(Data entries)
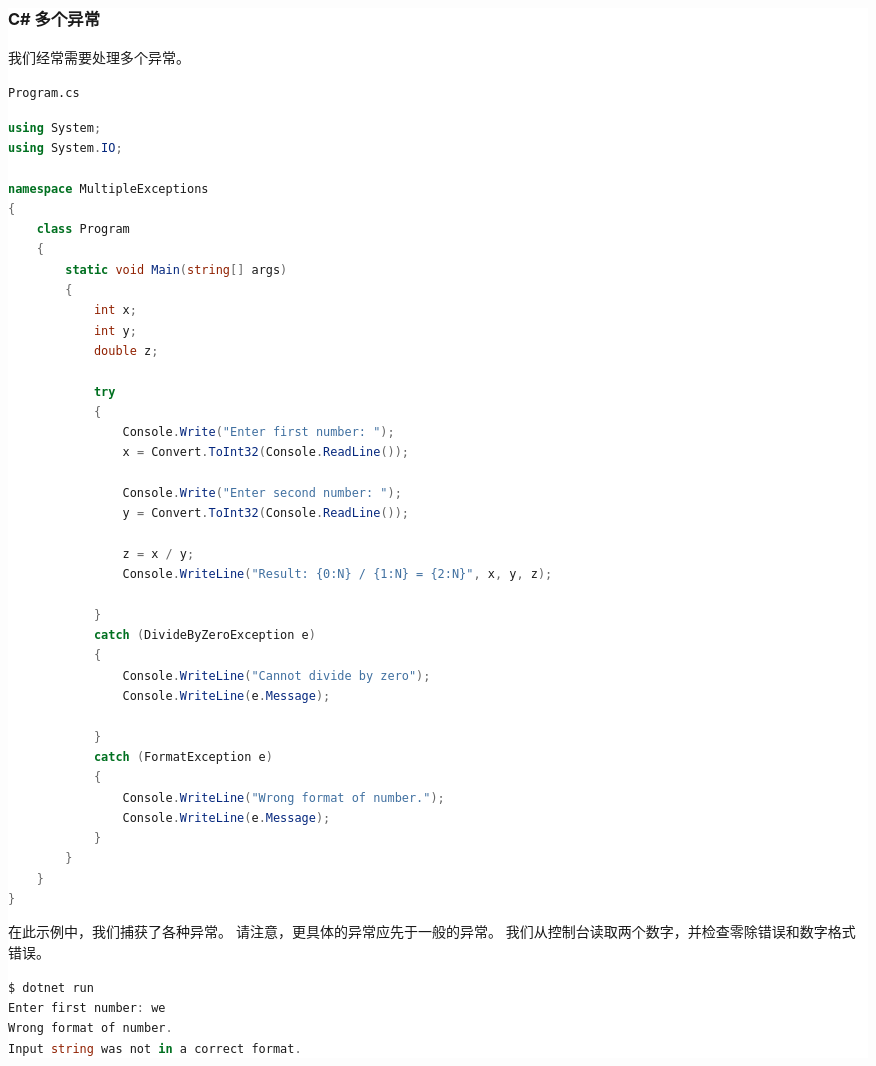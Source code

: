 ### C# 多个异常

我们经常需要处理多个异常。

`Program.cs`

```cs
using System;
using System.IO;

namespace MultipleExceptions
{
    class Program
    {
        static void Main(string[] args)
        {
            int x;
            int y;
            double z;

            try
            {
                Console.Write("Enter first number: ");
                x = Convert.ToInt32(Console.ReadLine());

                Console.Write("Enter second number: ");
                y = Convert.ToInt32(Console.ReadLine());

                z = x / y;
                Console.WriteLine("Result: {0:N} / {1:N} = {2:N}", x, y, z);

            }
            catch (DivideByZeroException e)
            {
                Console.WriteLine("Cannot divide by zero");
                Console.WriteLine(e.Message);

            }
            catch (FormatException e)
            {
                Console.WriteLine("Wrong format of number.");
                Console.WriteLine(e.Message);
            }
        }
    }
}

```

在此示例中，我们捕获了各种异常。 请注意，更具体的异常应先于一般的异常。 我们从控制台读取两个数字，并检查零除错误和数字格式错误。

```cs
$ dotnet run
Enter first number: we
Wrong format of number.
Input string was not in a correct format.

```
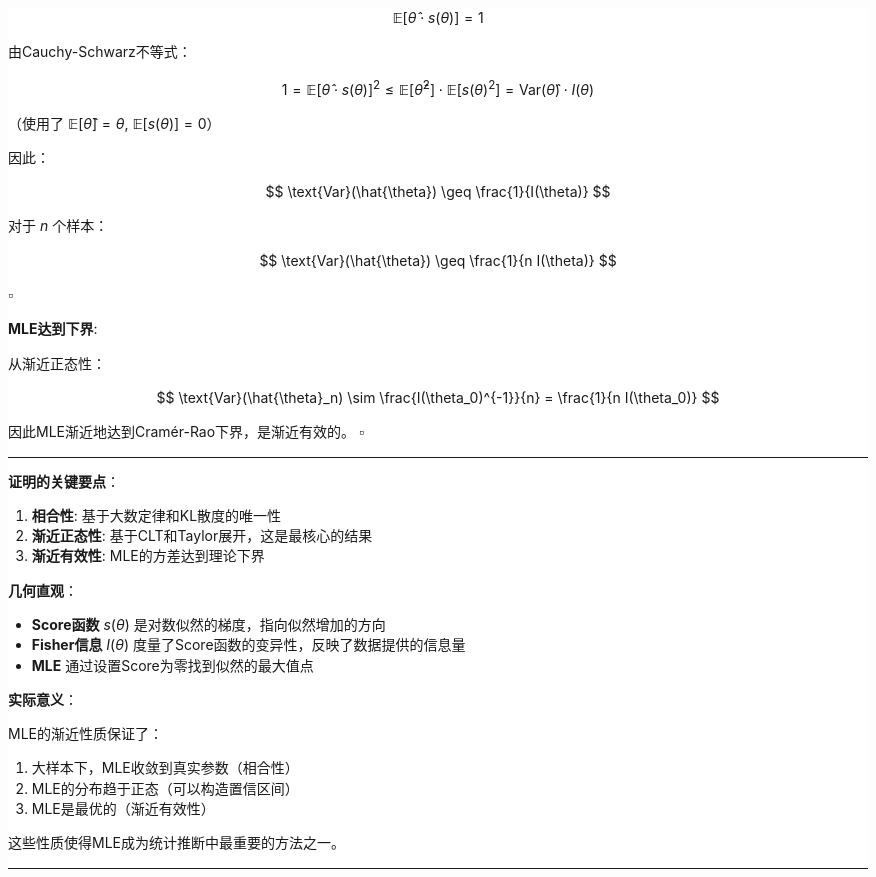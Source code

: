 $$
\mathbb{E}[\hat{\theta} \cdot s(\theta)] = 1
$$

由Cauchy-Schwarz不等式：

$$
1 = \mathbb{E}[\hat{\theta} \cdot s(\theta)]^2 \leq \mathbb{E}[\hat{\theta}^2] \cdot \mathbb{E}[s(\theta)^2] = \text{Var}(\hat{\theta}) \cdot I(\theta)
$$

（使用了 $\mathbb{E}[\hat{\theta}] = \theta$, $\mathbb{E}[s(\theta)] = 0$）

因此：

$$
\text{Var}(\hat{\theta}) \geq \frac{1}{I(\theta)}
$$

对于 $n$ 个样本：

$$
\text{Var}(\hat{\theta}) \geq \frac{1}{n I(\theta)}
$$

$\square$

**MLE达到下界**:

从渐近正态性：

$$
\text{Var}(\hat{\theta}_n) \sim \frac{I(\theta_0)^{-1}}{n} = \frac{1}{n I(\theta_0)}
$$

因此MLE渐近地达到Cramér-Rao下界，是渐近有效的。 $\square$

---

**证明的关键要点**：

1. **相合性**: 基于大数定律和KL散度的唯一性
2. **渐近正态性**: 基于CLT和Taylor展开，这是最核心的结果
3. **渐近有效性**: MLE的方差达到理论下界

**几何直观**：

- **Score函数** $s(\theta)$ 是对数似然的梯度，指向似然增加的方向
- **Fisher信息** $I(\theta)$ 度量了Score函数的变异性，反映了数据提供的信息量
- **MLE** 通过设置Score为零找到似然的最大值点

**实际意义**：

MLE的渐近性质保证了：

1. 大样本下，MLE收敛到真实参数（相合性）
2. MLE的分布趋于正态（可以构造置信区间）
3. MLE是最优的（渐近有效性）

这些性质使得MLE成为统计推断中最重要的方法之一。

---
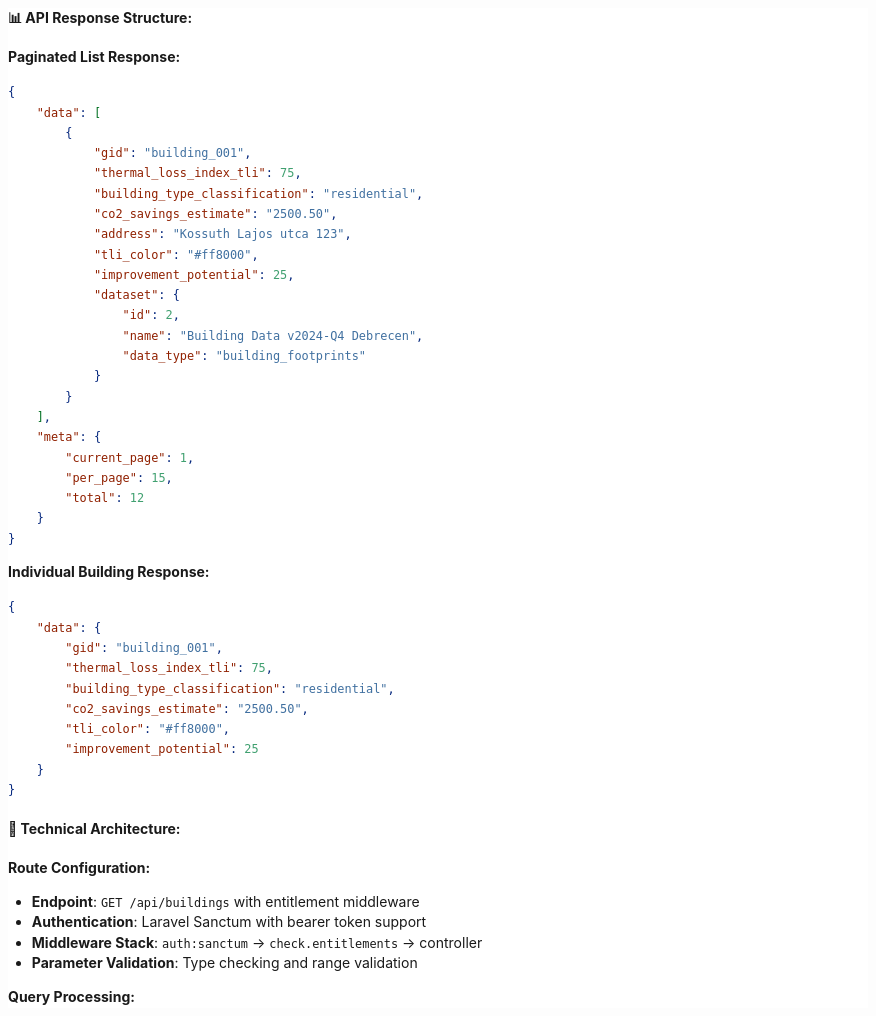 #### **📊 API Response Structure:**

**Paginated List Response:**

```json
{
    "data": [
        {
            "gid": "building_001",
            "thermal_loss_index_tli": 75,
            "building_type_classification": "residential",
            "co2_savings_estimate": "2500.50",
            "address": "Kossuth Lajos utca 123",
            "tli_color": "#ff8000",
            "improvement_potential": 25,
            "dataset": {
                "id": 2,
                "name": "Building Data v2024-Q4 Debrecen",
                "data_type": "building_footprints"
            }
        }
    ],
    "meta": {
        "current_page": 1,
        "per_page": 15,
        "total": 12
    }
}
```

**Individual Building Response:**

```json
{
    "data": {
        "gid": "building_001",
        "thermal_loss_index_tli": 75,
        "building_type_classification": "residential",
        "co2_savings_estimate": "2500.50",
        "tli_color": "#ff8000",
        "improvement_potential": 25
    }
}
```

#### **🔧 Technical Architecture:**

**Route Configuration:**

-   **Endpoint**: `GET /api/buildings` with entitlement middleware
-   **Authentication**: Laravel Sanctum with bearer token support
-   **Middleware Stack**: `auth:sanctum` → `check.entitlements` → controller
-   **Parameter Validation**: Type checking and range validation

**Query Processing:**
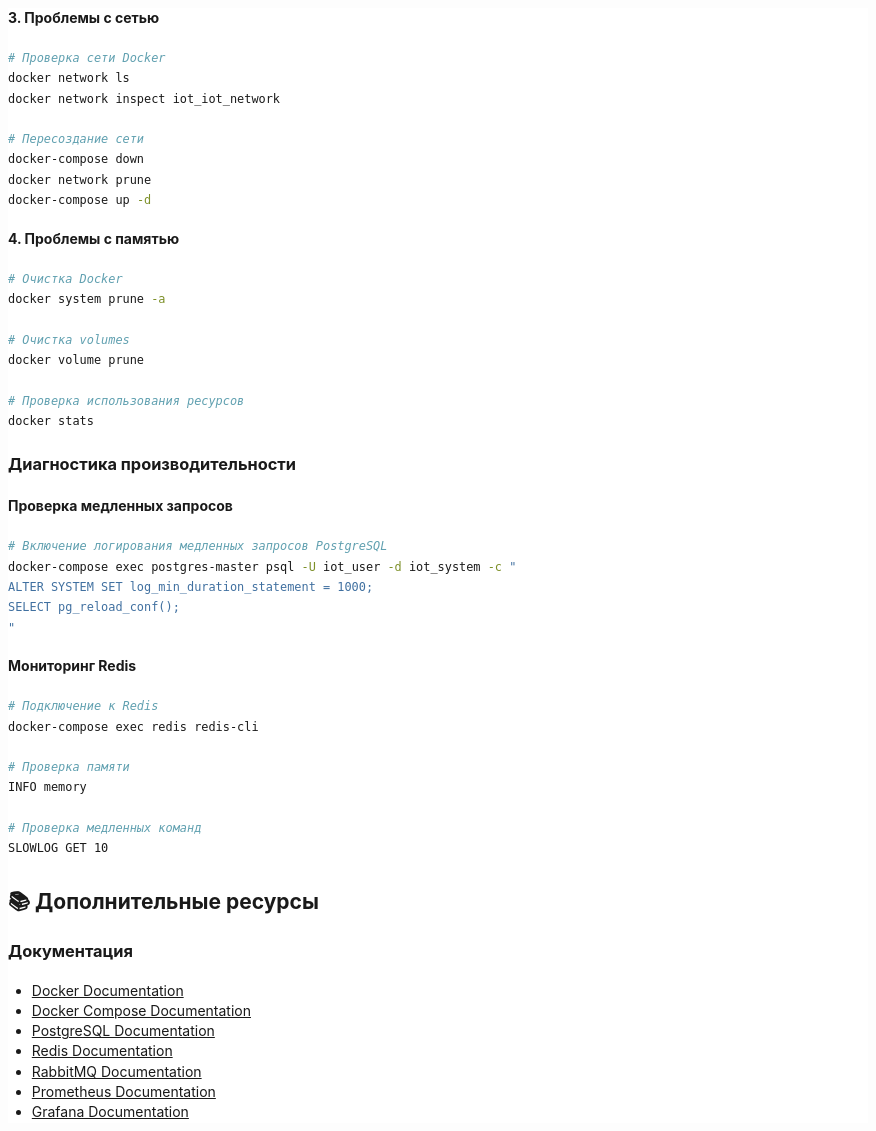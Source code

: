 #### 3. Проблемы с сетью
```bash
# Проверка сети Docker
docker network ls
docker network inspect iot_iot_network

# Пересоздание сети
docker-compose down
docker network prune
docker-compose up -d
```

#### 4. Проблемы с памятью
```bash
# Очистка Docker
docker system prune -a

# Очистка volumes
docker volume prune

# Проверка использования ресурсов
docker stats
```

### Диагностика производительности

#### Проверка медленных запросов
```bash
# Включение логирования медленных запросов PostgreSQL
docker-compose exec postgres-master psql -U iot_user -d iot_system -c "
ALTER SYSTEM SET log_min_duration_statement = 1000;
SELECT pg_reload_conf();
"
```

#### Мониторинг Redis
```bash
# Подключение к Redis
docker-compose exec redis redis-cli

# Проверка памяти
INFO memory

# Проверка медленных команд
SLOWLOG GET 10
```

## 📚 Дополнительные ресурсы

### Документация
- [Docker Documentation](https://docs.docker.com/)
- [Docker Compose Documentation](https://docs.docker.com/compose/)
- [PostgreSQL Documentation](https://www.postgresql.org/docs/)
- [Redis Documentation](https://redis.io/documentation)
- [RabbitMQ Documentation](https://www.rabbitmq.com/documentation.html)
- [Prometheus Documentation](https://prometheus.io/docs/)
- [Grafana Documentation](https://grafana.com/docs/)
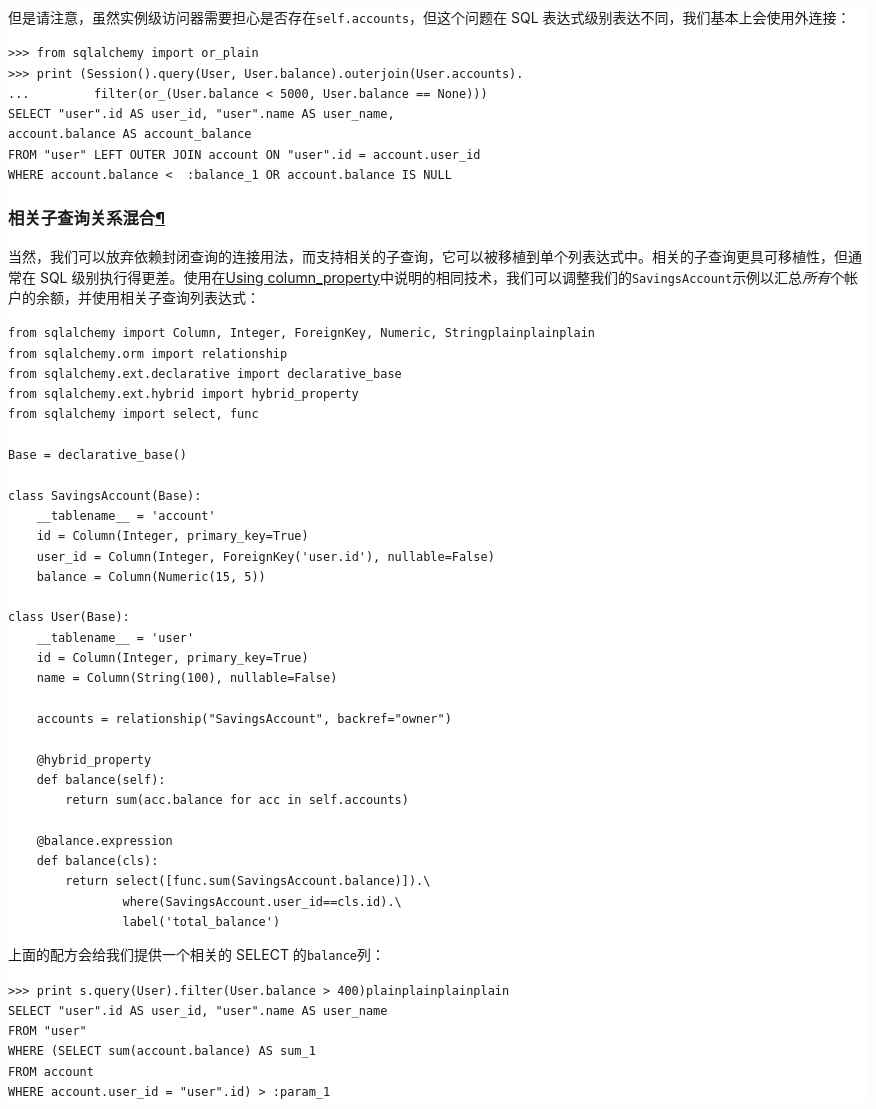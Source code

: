 但是请注意，虽然实例级访问器需要担心是否存在`self.accounts`，但这个问题在 SQL 表达式级别表达不同，我们基本上会使用外连接：

    >>> from sqlalchemy import or_plain
    >>> print (Session().query(User, User.balance).outerjoin(User.accounts).
    ...         filter(or_(User.balance < 5000, User.balance == None)))
    SELECT "user".id AS user_id, "user".name AS user_name,
    account.balance AS account_balance
    FROM "user" LEFT OUTER JOIN account ON "user".id = account.user_id
    WHERE account.balance <  :balance_1 OR account.balance IS NULL

### 相关子查询关系混合[¶](#correlated-subquery-relationship-hybrid "Permalink to this headline")

当然，我们可以放弃依赖封闭查询的连接用法，而支持相关的子查询，它可以被移植到单个列表达式中。相关的子查询更具可移植性，但通常在 SQL 级别执行得更差。使用在[Using
column\_property](mapped_sql_expr.html#mapper-column-property-sql-expressions)中说明的相同技术，我们可以调整我们的`SavingsAccount`示例以汇总*所有*个帐户的余额，并使用相关子查询列表达式：

    from sqlalchemy import Column, Integer, ForeignKey, Numeric, Stringplainplainplain
    from sqlalchemy.orm import relationship
    from sqlalchemy.ext.declarative import declarative_base
    from sqlalchemy.ext.hybrid import hybrid_property
    from sqlalchemy import select, func

    Base = declarative_base()

    class SavingsAccount(Base):
        __tablename__ = 'account'
        id = Column(Integer, primary_key=True)
        user_id = Column(Integer, ForeignKey('user.id'), nullable=False)
        balance = Column(Numeric(15, 5))

    class User(Base):
        __tablename__ = 'user'
        id = Column(Integer, primary_key=True)
        name = Column(String(100), nullable=False)

        accounts = relationship("SavingsAccount", backref="owner")

        @hybrid_property
        def balance(self):
            return sum(acc.balance for acc in self.accounts)

        @balance.expression
        def balance(cls):
            return select([func.sum(SavingsAccount.balance)]).\
                    where(SavingsAccount.user_id==cls.id).\
                    label('total_balance')

上面的配方会给我们提供一个相关的 SELECT 的`balance`列：

    >>> print s.query(User).filter(User.balance > 400)plainplainplainplain
    SELECT "user".id AS user_id, "user".name AS user_name
    FROM "user"
    WHERE (SELECT sum(account.balance) AS sum_1
    FROM account
    WHERE account.user_id = "user".id) > :param_1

## Work item
All lines above with "Console" in them should be returned.

## Solution for this problem
                Console.Write("Enter first number: ");
                x = Convert.ToInt32(Console.ReadLine());
                Console.Write("Enter second number: ");
                y = Convert.ToInt32(Console.ReadLine());
                Console.WriteLine("Result: {0:N} / {1:N} = {2:N}", x, y, z);
                Console.WriteLine("Cannot divide by zero");
                Console.WriteLine(e.Message);
                Console.WriteLine("Wrong format of number.");
                Console.WriteLine(e.Message);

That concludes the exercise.